This project aims to be an artistic expression, experimentation and exploration of landscapes as art and photographic representation. It takes as its specific subject a landscape in Bolivia, the Salar de Uyuni, to explore several topics: different time scales in aesthetic representations of climate change; the relationship between capitalism and landscape photography; the perceived authenticity of an art piece versus a photograph. The project was partly inspired by my study of photo essays and critical works on the artificial construction and commodification of a “pure nature” landscape - its ubiquity in advertising and tourism, its role in conveying ideologies of ownership or dominance.
If the landscape photo is, in fact, inherently social, and as such never an objective capture of reality, what then is hidden behind the “natural” photograph? Who are the people behind the seemingly objective technology? What is in the text of the photo? For instance, can that text, if expanded, ever convey the different time scales of a landscape, that is, the geological “deep time” of a place separate from what is part of, or constructed by, human history? My goal is to use a subjective expression to create something that would evoke, even provoke, the viewer to ask: and what ideas are behind this photo?
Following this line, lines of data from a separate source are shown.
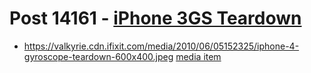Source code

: # Post 14161 - [iPhone 3GS Teardown](https://www.ifixit.com/News/14161/iphone-3g-s-teardown)

- https://valkyrie.cdn.ifixit.com/media/2010/06/05152325/iphone-4-gyroscope-teardown-600x400.jpeg [media item](media-28538.md)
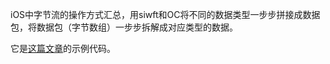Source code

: iOS中字节流的操作方式汇总，用siwft和OC将不同的数据类型一步步拼接成数据包，将数据包（字节数组）一步步拆解成对应类型的数据。

它是[这篇文章](https://github.com/chaocaiwei/bytesStream/blob/master/玩转socket之字节流操作.md)的示例代码。
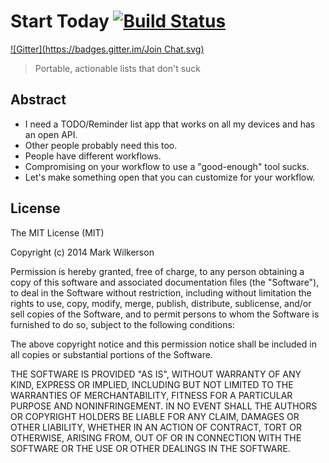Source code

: Start Today [![Build Status](https://travis-ci.org/markhuge/StartToday.svg?branch=develop)](https://travis-ci.org/markhuge/StartToday)
=======
[![Gitter](https://badges.gitter.im/Join Chat.svg)](https://gitter.im/markhuge/StartToday?utm_source=badge&utm_medium=badge&utm_campaign=pr-badge&utm_content=badge)
> Portable, actionable lists that don't suck


## Abstract

- I need a TODO/Reminder list app that works on all my devices and has an open API.
- Other people probably need this too.
- People have different workflows.
- Compromising on your workflow to use a "good-enough" tool sucks.
- Let's make something open that you can customize for your workflow.


## License

The MIT License (MIT)

Copyright (c) 2014 Mark Wilkerson

Permission is hereby granted, free of charge, to any person obtaining a copy
of this software and associated documentation files (the "Software"), to deal
in the Software without restriction, including without limitation the rights
to use, copy, modify, merge, publish, distribute, sublicense, and/or sell
copies of the Software, and to permit persons to whom the Software is
furnished to do so, subject to the following conditions:

The above copyright notice and this permission notice shall be included in all
copies or substantial portions of the Software.

THE SOFTWARE IS PROVIDED "AS IS", WITHOUT WARRANTY OF ANY KIND, EXPRESS OR
IMPLIED, INCLUDING BUT NOT LIMITED TO THE WARRANTIES OF MERCHANTABILITY,
FITNESS FOR A PARTICULAR PURPOSE AND NONINFRINGEMENT. IN NO EVENT SHALL THE
AUTHORS OR COPYRIGHT HOLDERS BE LIABLE FOR ANY CLAIM, DAMAGES OR OTHER
LIABILITY, WHETHER IN AN ACTION OF CONTRACT, TORT OR OTHERWISE, ARISING FROM,
OUT OF OR IN CONNECTION WITH THE SOFTWARE OR THE USE OR OTHER DEALINGS IN THE
SOFTWARE.
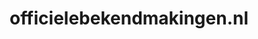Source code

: ---
layout: post
title:  "officielebekendmakingen.nl"
internal_url:  "/dutchgov/officielebekendmakingen.nl.html"
subdomains_count: 25
all_subdomains_count: 61
urls_count: 14
ssl_rank: 0
http_rank: 66.428571428571
url_link: /data/officielebekendmakingen.nl/urls.txt
all_subdomains_link: /data/officielebekendmakingen.nl/all_subdomains.txt
subdomains_link: /data/officielebekendmakingen.nl/subdomains.txt
categories: dutchgov
---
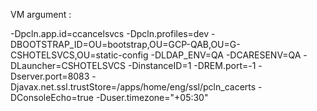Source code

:VM argument : 

-Dpcln.app.id=ccancelsvcs -Dpcln.profiles=dev -DBOOTSTRAP_ID=OU=bootstrap,OU=GCP-QAB,OU=G-CSHOTELSVCS,OU=static-config -DLDAP_ENV=QA -DCARESENV=QA -DLauncher=CSHOTELSVCS -DinstanceID=1 -DREM.port=-1 -Dserver.port=8083 -Djavax.net.ssl.trustStore=/apps/home/eng/ssl/pcln_cacerts -DConsoleEcho=true -Duser.timezone="+05:30" 

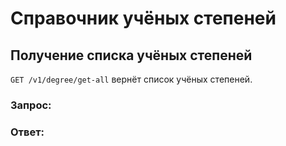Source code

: # Справочник учёных степеней

## Получение списка учёных степеней

`GET /v1/degree/get-all` вернёт список учёных степеней.

### Запрос:

### Ответ:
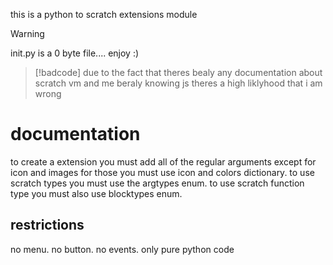 this is a python to scratch extensions module
> [!WARNING]
> init.py is a 0 byte file....
> enjoy :)

>  [!badcode]
> due to the fact that theres bealy any documentation about scratch vm and me beraly knowing
> js theres a high liklyhood that i am wrong
# documentation
to create a extension you must add all of the regular arguments except for icon and images for those you must use icon and colors dictionary.
to use scratch types you must use the argtypes enum.
to use scratch function type you must also use blocktypes enum.

## restrictions
no menu.
no button.
no events.
only pure python code
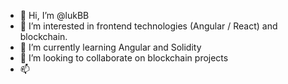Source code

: - 👋 Hi, I’m @lukBB
- 👀 I’m interested in frontend technologies (Angular / React) and blockchain.
- 🌱 I’m currently learning Angular and Solidity
- 💞️ I’m looking to collaborate on blockchain projects
- 📫 

<!---
lukBB/lukBB is a ✨ special ✨ repository because its `README.md` (this file) appears on your GitHub profile.
You can click the Preview link to take a look at your changes.
--->
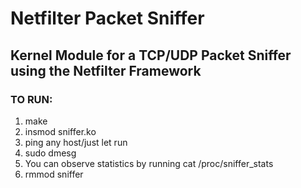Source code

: # Netfilter Packet Sniffer
## Kernel Module for a TCP/UDP Packet Sniffer using the Netfilter Framework
### TO RUN:
1. make
2. insmod sniffer.ko
3. ping any host/just let run
4. sudo dmesg
5. You can observe statistics by running cat /proc/sniffer_stats
6. rmmod sniffer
Compiled here are illustrations and photo essays on the landscape images I took of the Salar de Uyuni with a small Canon in southwest Bolivia four years ago. Some are replications of photographs done by hand, others replications of photo images modified, transformed, and destroyed. I recast these places with more familiar forms of representation — a drawing, a meta image, an abstraction — to show the ideology, desires, understandings that are tied to the larger cultural, economic, social, and political systems and are reflected in the viewer and photographer.
By doing this, I am taking what-has-been and reconstructing it into another what-has-been, a what-is, and a what-will-be — all in real time. Thus, these aesthetic representations are palimpsests, recreations that change the very nature of the original photographs themselves.
Much of this website is also devoted to laying out the intertwined environmental, economic, political, and cultural issues in modern-day Bolivia, specifically in the Salar de Uyuni area. Although this project is mostly in the realm of humanities and art, an undertaking to create forms of representation in geological epochs of humans effecting this particular environment requires an extensive inquiry into Bolivia and the Anthropocene itself. As I wrote in a journal one day,
"When you ask the question, ‘Whose idea or face is behind the image?’ you find yourself looking up more than just ‘Who lives in the Salar de Uyuni?’ You soon find yourself looking up its geological formation – its market value – its lithium concentration – its lithium extraction via multi-nationals – batteries – 500,000 gallons of water per ton of lithium – water shortage – effects on surrounding residents of Uyuni – how this has happened similarly and differently in Chile and Argentina – the Salar de Uyuni's harsh fragility – Bolivian mining history in Potosí – Gold and Silver – neo-colonialism – the Quechua-speaking of Uyuni, the Uru – their popular braids – their ‘attractive poverty’ – what the tourist doesn't see – what the tourist unintentionally or intentionally perpetuates – the EU elite in my 4X4 jeep – the commodification of white land – the ‘white gold rush’ – and the absence of mining and digging and back-breaking work and thirst and pollution and indigenous bodies and human faces hands and flesh bones behind the misleading still-flat image of a pretty landscape in translation."